§ **The task**
Would you restate the entries below word for word, leaving out the images?

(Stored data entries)
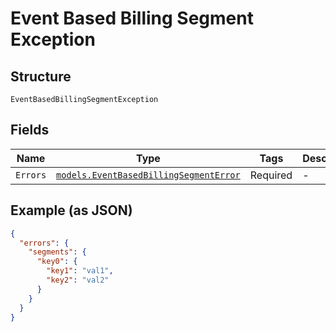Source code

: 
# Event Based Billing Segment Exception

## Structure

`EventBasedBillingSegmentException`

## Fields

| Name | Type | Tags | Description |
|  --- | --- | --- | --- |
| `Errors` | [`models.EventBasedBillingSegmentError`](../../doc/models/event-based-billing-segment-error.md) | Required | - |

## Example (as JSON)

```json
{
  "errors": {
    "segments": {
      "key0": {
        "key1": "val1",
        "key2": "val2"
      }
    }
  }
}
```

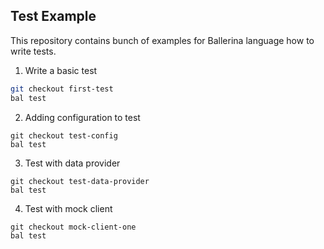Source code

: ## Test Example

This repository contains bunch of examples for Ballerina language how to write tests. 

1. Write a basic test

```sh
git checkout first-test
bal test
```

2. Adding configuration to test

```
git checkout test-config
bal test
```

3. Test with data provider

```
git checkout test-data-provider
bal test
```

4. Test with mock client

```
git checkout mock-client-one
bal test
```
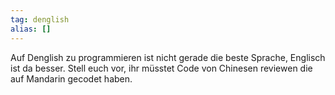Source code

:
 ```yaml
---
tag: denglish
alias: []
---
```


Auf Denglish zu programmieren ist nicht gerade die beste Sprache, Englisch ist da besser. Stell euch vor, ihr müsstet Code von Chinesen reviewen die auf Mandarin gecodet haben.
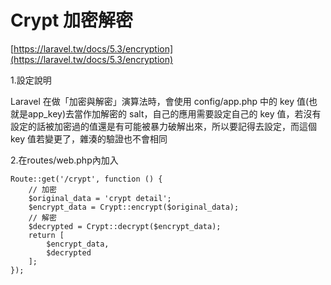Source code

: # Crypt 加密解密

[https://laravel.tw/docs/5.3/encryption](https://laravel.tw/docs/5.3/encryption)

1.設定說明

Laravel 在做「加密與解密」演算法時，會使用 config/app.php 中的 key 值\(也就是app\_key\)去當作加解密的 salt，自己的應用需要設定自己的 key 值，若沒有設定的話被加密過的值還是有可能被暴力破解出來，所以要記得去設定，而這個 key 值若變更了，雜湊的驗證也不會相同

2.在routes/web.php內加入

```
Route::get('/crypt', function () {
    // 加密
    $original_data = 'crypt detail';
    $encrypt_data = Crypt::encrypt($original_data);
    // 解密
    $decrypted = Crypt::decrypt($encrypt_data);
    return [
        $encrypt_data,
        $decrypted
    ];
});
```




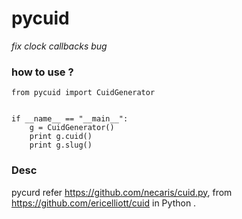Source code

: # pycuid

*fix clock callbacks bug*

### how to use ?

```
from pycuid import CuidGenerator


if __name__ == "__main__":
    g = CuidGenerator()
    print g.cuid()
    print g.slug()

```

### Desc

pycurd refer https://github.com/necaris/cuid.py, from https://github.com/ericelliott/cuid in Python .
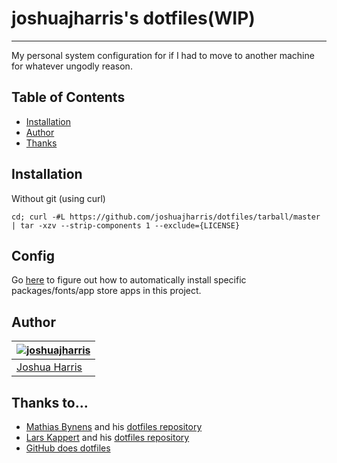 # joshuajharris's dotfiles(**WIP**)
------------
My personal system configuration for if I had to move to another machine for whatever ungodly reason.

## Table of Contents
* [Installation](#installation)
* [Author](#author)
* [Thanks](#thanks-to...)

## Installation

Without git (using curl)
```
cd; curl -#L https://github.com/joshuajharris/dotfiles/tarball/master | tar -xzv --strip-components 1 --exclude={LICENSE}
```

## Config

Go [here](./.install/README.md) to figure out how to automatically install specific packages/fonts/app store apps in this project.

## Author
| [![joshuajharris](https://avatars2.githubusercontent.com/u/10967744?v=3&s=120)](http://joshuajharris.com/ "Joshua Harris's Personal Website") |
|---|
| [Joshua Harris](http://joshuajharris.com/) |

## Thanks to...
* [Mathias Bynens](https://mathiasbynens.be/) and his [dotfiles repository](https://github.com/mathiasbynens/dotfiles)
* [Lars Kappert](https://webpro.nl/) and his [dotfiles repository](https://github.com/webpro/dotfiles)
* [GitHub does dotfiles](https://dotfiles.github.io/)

§ **Solution to the problem**
Source code

: 
# Event Based Billing Segment Exception

## Structure

`EventBasedBillingSegmentException`

## Fields

| Name | Type | Tags | Description |
|  --- | --- | --- | --- |
| `Errors` | [`models.EventBasedBillingSegmentError`](../../doc/models/event-based-billing-segment-error.md) | Required | - |

## Example (as JSON)

```json
{
  "errors": {
    "segments": {
      "key0": {
        "key1": "val1",
        "key2": "val2"
      }
    }
  }
}
```

Source code

: ## Test Example

This repository contains bunch of examples for Ballerina language how to write tests. 

1. Write a basic test

```sh
git checkout first-test
bal test
```

2. Adding configuration to test

```
git checkout test-config
bal test
```

3. Test with data provider

```
git checkout test-data-provider
bal test
```

4. Test with mock client

```
git checkout mock-client-one
bal test
```
Source code

:
 ```yaml
---
tag: denglish
alias: []
---
```


Auf Denglish zu programmieren ist nicht gerade die beste Sprache, Englisch ist da besser. Stell euch vor, ihr müsstet Code von Chinesen reviewen die auf Mandarin gecodet haben.
Source code

: # Crypt 加密解密

[https://laravel.tw/docs/5.3/encryption](https://laravel.tw/docs/5.3/encryption)

1.設定說明

Laravel 在做「加密與解密」演算法時，會使用 config/app.php 中的 key 值\(也就是app\_key\)去當作加解密的 salt，自己的應用需要設定自己的 key 值，若沒有設定的話被加密過的值還是有可能被暴力破解出來，所以要記得去設定，而這個 key 值若變更了，雜湊的驗證也不會相同

2.在routes/web.php內加入

```
Route::get('/crypt', function () {
    // 加密
    $original_data = 'crypt detail';
    $encrypt_data = Crypt::encrypt($original_data);
    // 解密
    $decrypted = Crypt::decrypt($encrypt_data);
    return [
        $encrypt_data,
        $decrypted
    ];
});
```




Source code

: # pycuid

*fix clock callbacks bug*

### how to use ?

```
from pycuid import CuidGenerator


if __name__ == "__main__":
    g = CuidGenerator()
    print g.cuid()
    print g.slug()

```

### Desc

pycurd refer https://github.com/necaris/cuid.py, from https://github.com/ericelliott/cuid in Python .
 # joshuajharris's dotfiles(**WIP**)
------------
My personal system configuration for if I had to move to another machine for whatever ungodly reason.

## Table of Contents
* [Installation](#installation)
* [Author](#author)
* [Thanks](#thanks-to...)

## Installation

Without git (using curl)
```
cd; curl -#L https://github.com/joshuajharris/dotfiles/tarball/master | tar -xzv --strip-components 1 --exclude={LICENSE}
```

## Config

Go [here](./.install/README.md) to figure out how to automatically install specific packages/fonts/app store apps in this project.

## Author
| [![joshuajharris](https://avatars2.githubusercontent.com/u/10967744?v=3&s=120)](http://joshuajharris.com/ "Joshua Harris's Personal Website") |
|---|
| [Joshua Harris](http://joshuajharris.com/) |

## Thanks to...
* [Mathias Bynens](https://mathiasbynens.be/) and his [dotfiles repository](https://github.com/mathiasbynens/dotfiles)
* [Lars Kappert](https://webpro.nl/) and his [dotfiles repository](https://github.com/webpro/dotfiles)
* [GitHub does dotfiles](https://dotfiles.github.io/)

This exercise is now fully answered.